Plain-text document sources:
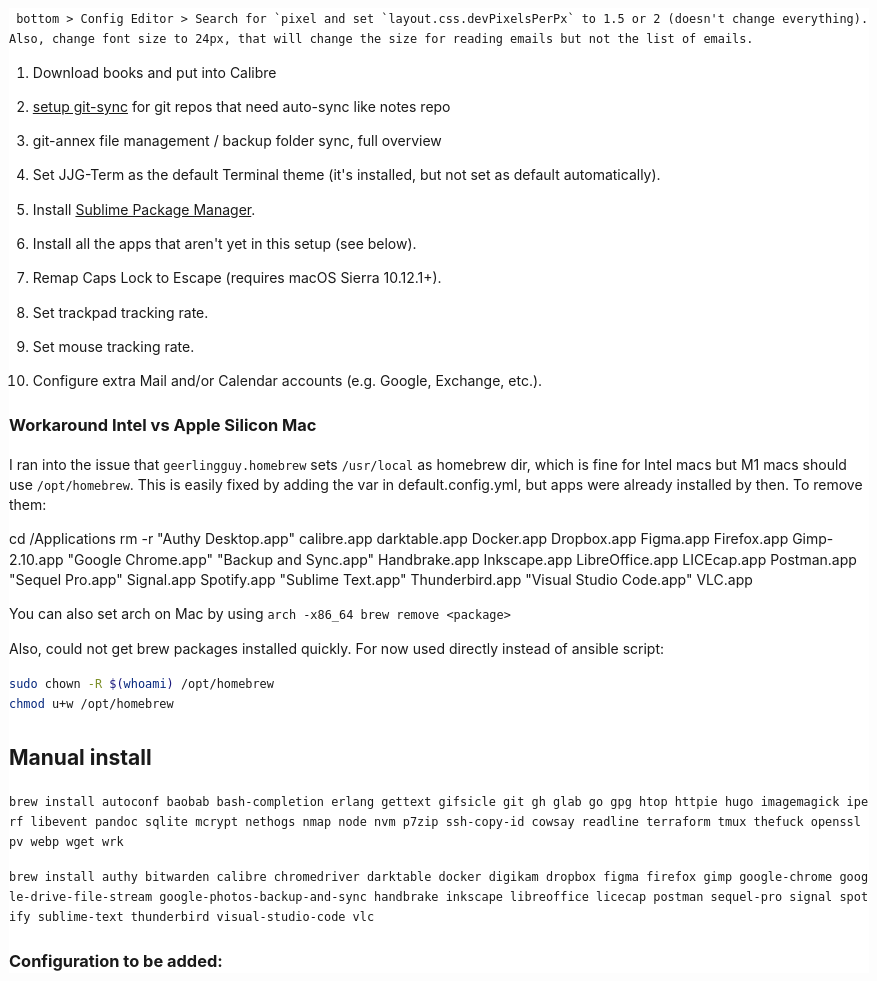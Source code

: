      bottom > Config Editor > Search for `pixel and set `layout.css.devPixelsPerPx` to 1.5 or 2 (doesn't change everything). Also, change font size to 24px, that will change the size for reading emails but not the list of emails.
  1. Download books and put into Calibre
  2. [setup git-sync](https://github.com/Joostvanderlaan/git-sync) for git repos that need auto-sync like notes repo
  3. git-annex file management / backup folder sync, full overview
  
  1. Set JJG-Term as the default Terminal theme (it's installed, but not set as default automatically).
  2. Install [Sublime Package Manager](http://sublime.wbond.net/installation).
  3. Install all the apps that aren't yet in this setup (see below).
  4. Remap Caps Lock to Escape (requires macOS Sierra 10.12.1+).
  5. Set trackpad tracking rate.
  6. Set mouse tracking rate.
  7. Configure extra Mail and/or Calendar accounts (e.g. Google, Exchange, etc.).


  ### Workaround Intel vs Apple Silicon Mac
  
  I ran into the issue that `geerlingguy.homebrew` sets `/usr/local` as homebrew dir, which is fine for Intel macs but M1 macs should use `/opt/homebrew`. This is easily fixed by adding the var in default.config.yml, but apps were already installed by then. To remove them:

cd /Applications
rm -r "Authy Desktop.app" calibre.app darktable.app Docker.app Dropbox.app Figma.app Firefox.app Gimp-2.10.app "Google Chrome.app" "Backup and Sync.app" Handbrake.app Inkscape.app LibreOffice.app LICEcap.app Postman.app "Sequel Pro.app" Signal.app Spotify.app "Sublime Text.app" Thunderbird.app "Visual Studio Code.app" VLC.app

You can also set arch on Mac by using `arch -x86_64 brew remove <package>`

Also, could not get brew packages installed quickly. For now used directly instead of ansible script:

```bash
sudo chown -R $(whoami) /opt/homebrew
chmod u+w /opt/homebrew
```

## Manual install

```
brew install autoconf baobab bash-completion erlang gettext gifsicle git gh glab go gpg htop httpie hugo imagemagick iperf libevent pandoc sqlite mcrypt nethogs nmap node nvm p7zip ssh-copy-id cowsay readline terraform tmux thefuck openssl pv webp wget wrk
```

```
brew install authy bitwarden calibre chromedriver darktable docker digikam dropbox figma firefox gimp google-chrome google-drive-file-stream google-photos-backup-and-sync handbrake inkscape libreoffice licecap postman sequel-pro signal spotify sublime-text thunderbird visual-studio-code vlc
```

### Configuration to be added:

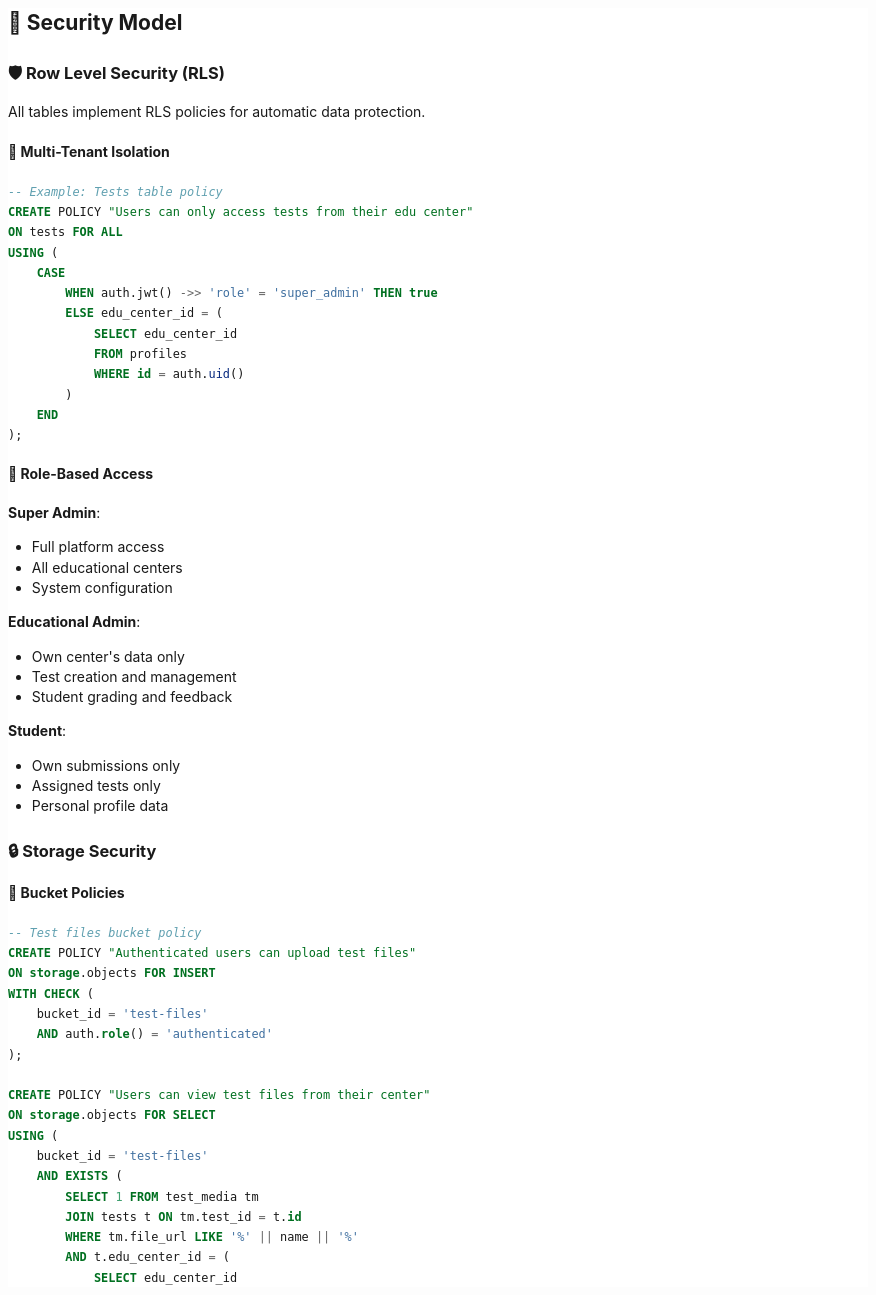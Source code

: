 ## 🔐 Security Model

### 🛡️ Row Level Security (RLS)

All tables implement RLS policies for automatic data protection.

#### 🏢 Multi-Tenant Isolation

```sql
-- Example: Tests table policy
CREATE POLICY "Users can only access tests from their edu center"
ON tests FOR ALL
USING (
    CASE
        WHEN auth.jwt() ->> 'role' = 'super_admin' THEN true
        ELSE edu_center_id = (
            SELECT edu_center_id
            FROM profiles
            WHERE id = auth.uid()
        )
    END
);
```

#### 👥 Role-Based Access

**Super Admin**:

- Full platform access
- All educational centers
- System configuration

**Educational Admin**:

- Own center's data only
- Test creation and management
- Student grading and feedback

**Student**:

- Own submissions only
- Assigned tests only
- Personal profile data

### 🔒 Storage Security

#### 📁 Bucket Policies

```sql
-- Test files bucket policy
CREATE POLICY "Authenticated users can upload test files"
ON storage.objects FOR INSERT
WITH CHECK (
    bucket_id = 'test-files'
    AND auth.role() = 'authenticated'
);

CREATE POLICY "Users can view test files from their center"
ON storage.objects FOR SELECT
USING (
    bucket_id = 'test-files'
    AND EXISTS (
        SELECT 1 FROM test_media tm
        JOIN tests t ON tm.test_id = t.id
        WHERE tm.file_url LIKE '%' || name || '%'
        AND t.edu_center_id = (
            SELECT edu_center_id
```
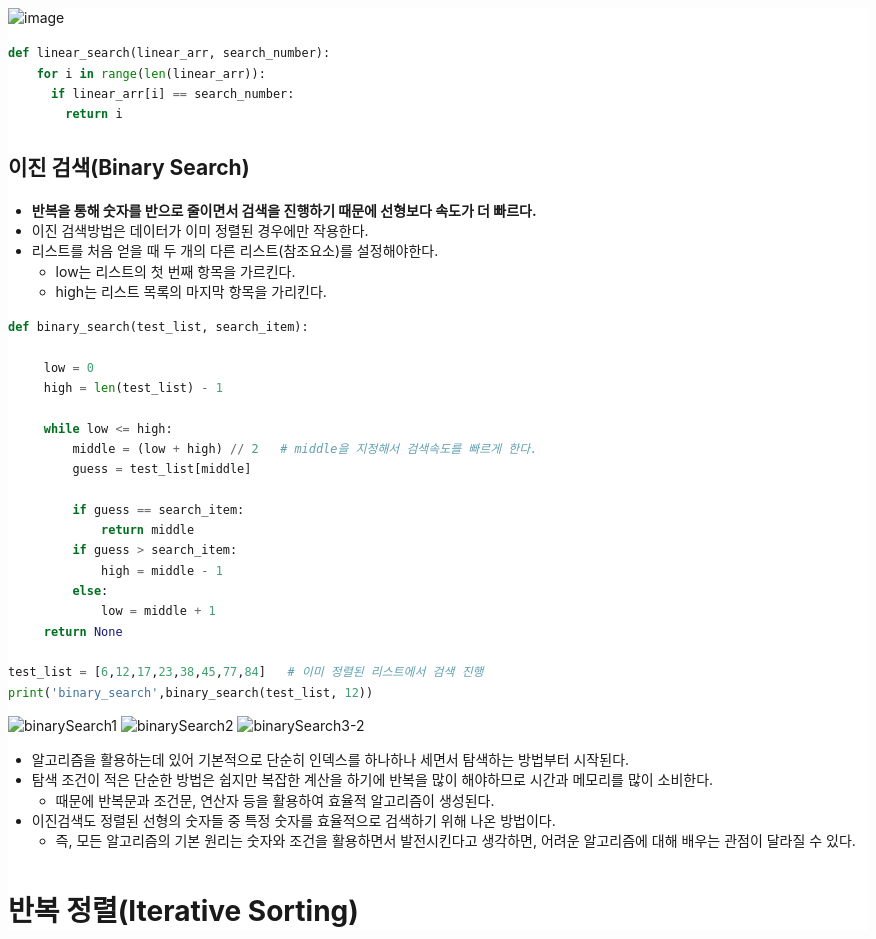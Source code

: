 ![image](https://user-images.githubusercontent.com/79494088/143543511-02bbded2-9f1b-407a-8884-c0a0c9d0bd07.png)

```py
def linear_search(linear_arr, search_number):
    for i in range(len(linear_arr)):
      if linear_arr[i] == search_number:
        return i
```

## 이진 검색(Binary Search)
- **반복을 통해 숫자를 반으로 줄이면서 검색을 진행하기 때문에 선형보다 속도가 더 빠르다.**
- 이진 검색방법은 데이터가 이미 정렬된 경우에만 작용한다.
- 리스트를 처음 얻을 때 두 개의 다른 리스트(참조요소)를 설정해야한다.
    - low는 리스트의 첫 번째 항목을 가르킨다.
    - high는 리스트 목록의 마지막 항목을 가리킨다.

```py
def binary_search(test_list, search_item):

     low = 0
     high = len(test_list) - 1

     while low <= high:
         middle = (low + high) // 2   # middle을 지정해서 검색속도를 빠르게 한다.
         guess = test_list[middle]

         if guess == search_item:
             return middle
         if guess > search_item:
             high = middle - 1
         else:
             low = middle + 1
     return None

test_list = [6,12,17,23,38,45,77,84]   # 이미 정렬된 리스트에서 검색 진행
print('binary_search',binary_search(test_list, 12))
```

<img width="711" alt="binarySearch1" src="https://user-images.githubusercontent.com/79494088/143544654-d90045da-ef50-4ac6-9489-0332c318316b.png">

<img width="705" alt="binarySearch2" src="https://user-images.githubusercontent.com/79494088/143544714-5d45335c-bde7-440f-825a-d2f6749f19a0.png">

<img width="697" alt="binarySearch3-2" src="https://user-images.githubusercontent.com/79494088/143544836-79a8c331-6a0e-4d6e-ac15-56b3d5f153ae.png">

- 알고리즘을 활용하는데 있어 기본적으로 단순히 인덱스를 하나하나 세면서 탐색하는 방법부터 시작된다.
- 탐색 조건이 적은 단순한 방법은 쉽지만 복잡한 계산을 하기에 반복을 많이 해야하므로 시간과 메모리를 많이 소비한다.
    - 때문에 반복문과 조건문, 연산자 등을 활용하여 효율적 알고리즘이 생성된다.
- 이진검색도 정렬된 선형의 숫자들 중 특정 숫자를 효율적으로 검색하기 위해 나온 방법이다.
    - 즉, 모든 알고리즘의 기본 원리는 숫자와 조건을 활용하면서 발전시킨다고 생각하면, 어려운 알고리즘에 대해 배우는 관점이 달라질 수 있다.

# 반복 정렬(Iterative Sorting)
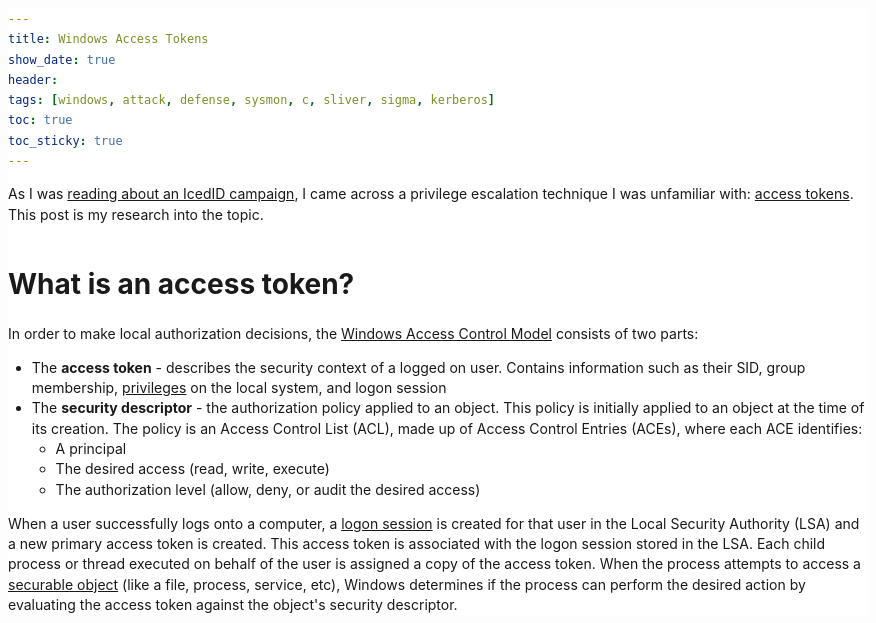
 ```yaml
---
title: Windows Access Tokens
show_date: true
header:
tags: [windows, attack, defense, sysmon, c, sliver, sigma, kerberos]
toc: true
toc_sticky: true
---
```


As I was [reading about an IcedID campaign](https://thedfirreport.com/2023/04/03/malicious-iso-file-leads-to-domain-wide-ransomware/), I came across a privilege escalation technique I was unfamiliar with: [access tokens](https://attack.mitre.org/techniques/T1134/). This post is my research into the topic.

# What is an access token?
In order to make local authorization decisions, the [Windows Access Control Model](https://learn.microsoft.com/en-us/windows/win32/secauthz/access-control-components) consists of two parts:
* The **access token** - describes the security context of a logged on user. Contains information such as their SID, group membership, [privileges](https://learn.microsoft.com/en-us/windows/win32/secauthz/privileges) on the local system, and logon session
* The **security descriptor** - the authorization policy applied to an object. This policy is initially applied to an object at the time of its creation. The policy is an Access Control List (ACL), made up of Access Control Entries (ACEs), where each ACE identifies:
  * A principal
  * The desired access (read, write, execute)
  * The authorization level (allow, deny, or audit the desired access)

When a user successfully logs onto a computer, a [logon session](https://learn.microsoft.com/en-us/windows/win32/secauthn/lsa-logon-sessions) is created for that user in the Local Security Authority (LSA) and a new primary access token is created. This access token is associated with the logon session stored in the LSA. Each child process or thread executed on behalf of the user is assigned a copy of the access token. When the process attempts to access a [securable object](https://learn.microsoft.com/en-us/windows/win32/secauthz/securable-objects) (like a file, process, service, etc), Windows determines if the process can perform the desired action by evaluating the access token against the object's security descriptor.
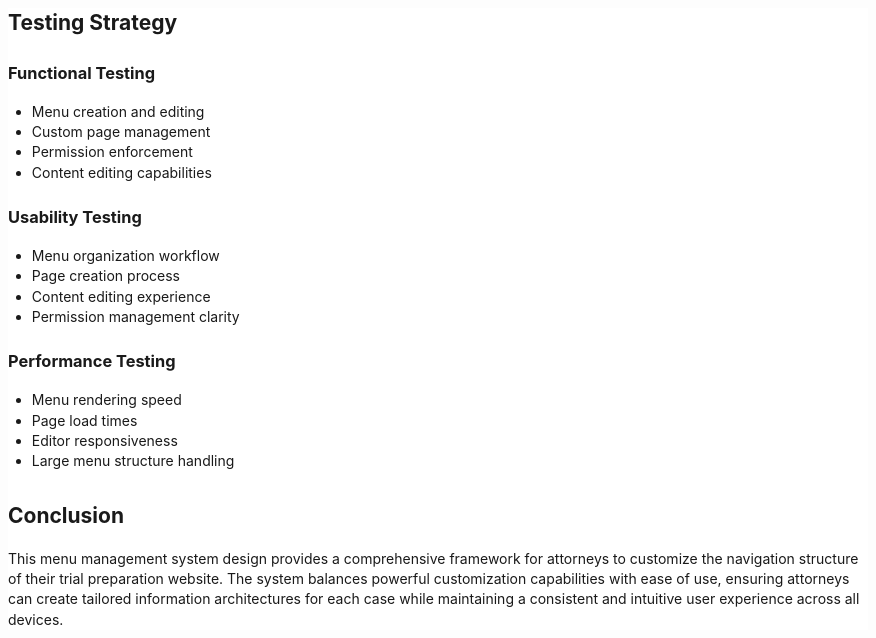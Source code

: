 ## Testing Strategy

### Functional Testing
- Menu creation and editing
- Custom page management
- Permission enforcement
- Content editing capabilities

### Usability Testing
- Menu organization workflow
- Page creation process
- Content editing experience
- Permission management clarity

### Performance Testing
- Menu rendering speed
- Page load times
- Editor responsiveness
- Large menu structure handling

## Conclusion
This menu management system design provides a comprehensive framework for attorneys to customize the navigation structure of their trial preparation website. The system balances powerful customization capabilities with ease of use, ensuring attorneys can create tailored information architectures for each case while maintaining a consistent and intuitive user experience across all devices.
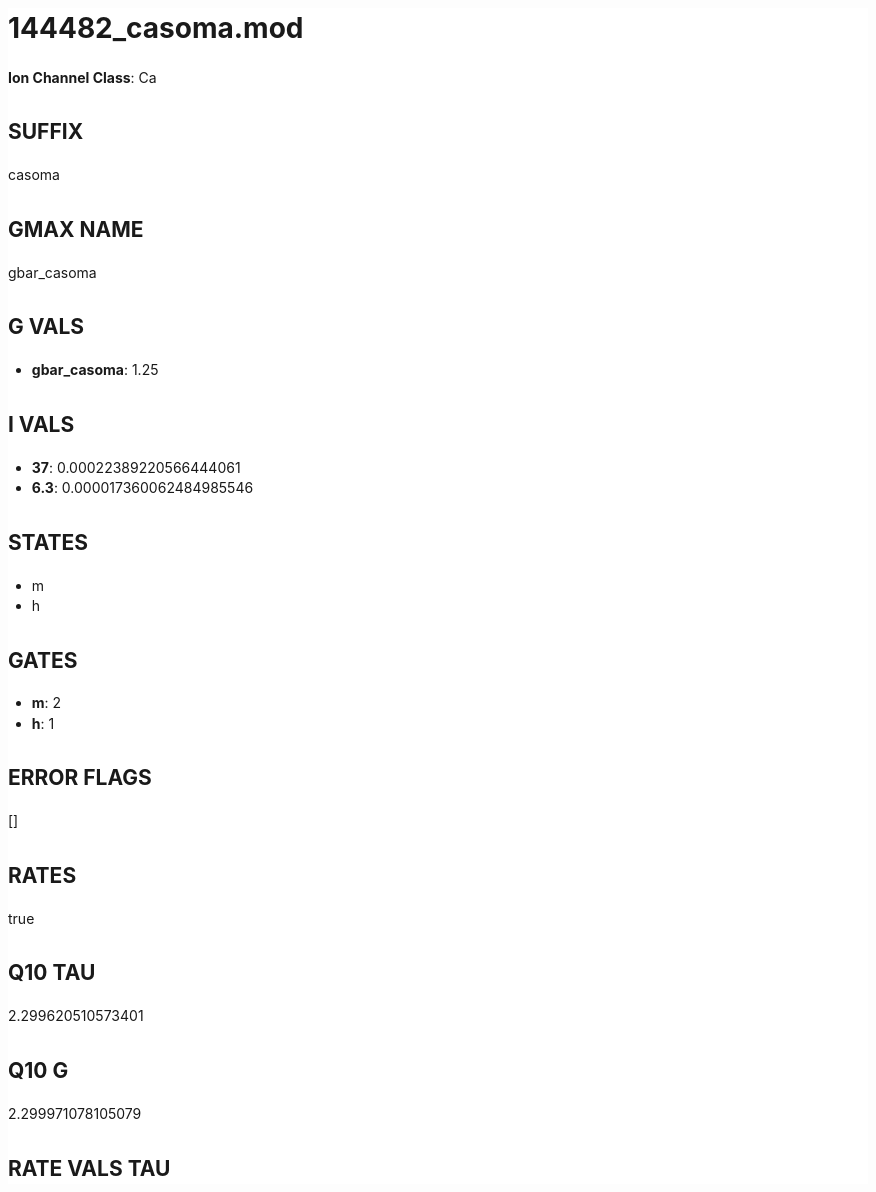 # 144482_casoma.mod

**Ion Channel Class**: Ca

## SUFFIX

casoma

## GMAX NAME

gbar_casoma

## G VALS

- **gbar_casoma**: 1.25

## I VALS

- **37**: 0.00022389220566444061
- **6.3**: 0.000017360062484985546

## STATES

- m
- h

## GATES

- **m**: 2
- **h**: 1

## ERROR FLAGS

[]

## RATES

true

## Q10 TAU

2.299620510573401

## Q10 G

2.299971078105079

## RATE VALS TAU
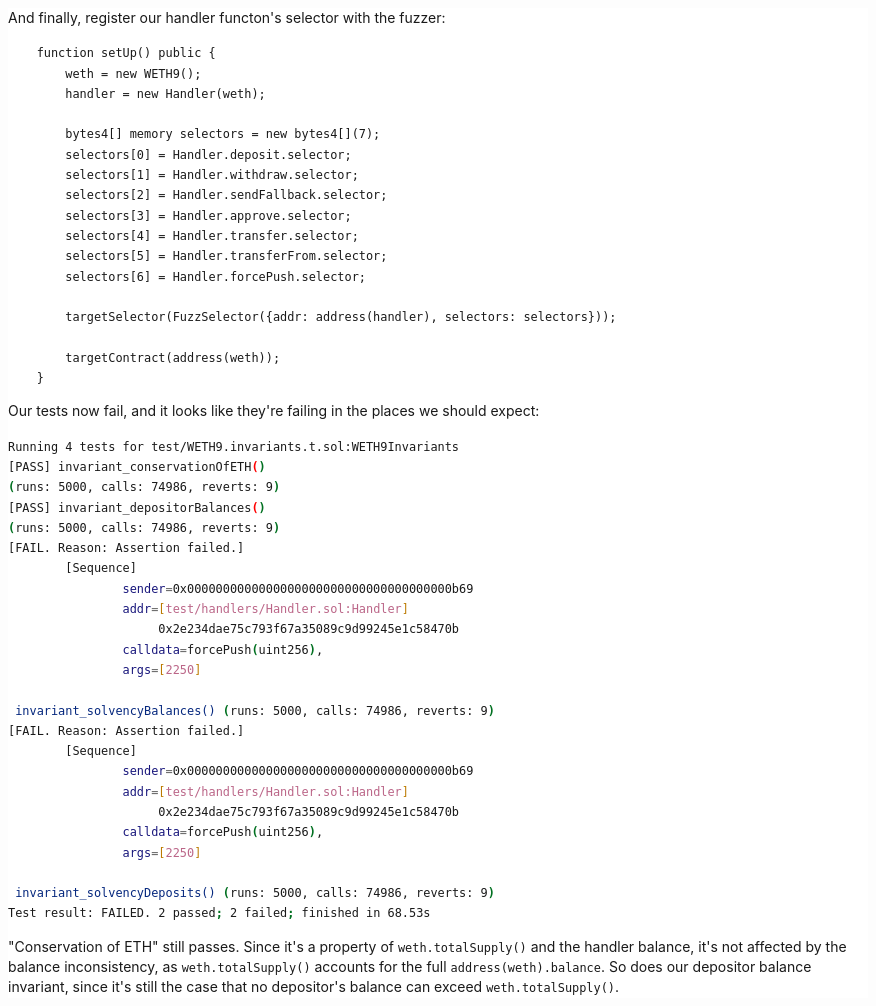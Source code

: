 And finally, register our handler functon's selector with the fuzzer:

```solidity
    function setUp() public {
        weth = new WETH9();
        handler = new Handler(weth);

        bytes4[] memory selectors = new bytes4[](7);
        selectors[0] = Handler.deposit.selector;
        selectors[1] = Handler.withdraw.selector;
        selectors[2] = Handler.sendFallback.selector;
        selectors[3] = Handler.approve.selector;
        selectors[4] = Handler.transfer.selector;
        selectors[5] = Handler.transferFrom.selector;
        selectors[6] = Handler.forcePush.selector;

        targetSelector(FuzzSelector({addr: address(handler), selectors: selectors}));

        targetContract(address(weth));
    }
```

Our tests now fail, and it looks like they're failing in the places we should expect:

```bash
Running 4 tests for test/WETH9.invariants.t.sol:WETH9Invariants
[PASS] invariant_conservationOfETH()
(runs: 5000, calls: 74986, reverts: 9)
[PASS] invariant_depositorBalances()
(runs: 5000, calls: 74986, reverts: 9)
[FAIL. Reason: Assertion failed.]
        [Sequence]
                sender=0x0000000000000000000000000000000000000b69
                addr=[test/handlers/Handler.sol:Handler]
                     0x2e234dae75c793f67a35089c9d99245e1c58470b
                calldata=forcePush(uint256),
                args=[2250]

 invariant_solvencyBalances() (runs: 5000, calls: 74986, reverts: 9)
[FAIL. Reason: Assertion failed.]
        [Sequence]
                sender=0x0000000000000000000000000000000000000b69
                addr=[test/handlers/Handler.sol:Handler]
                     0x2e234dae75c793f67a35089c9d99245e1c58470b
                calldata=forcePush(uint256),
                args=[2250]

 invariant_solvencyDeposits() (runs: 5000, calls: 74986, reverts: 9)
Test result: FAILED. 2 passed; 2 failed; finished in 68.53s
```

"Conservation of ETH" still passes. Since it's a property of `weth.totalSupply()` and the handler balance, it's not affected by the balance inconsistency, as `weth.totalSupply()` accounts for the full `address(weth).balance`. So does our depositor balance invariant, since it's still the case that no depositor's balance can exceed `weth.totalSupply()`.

> [WHAT IS EXPECTED]:
Please go through the data above and copy each line that has the word "Testing".

> [RESULT OF THE TASK]:
: ## Testing Strategy
### Functional Testing
### Usability Testing
### Performance Testing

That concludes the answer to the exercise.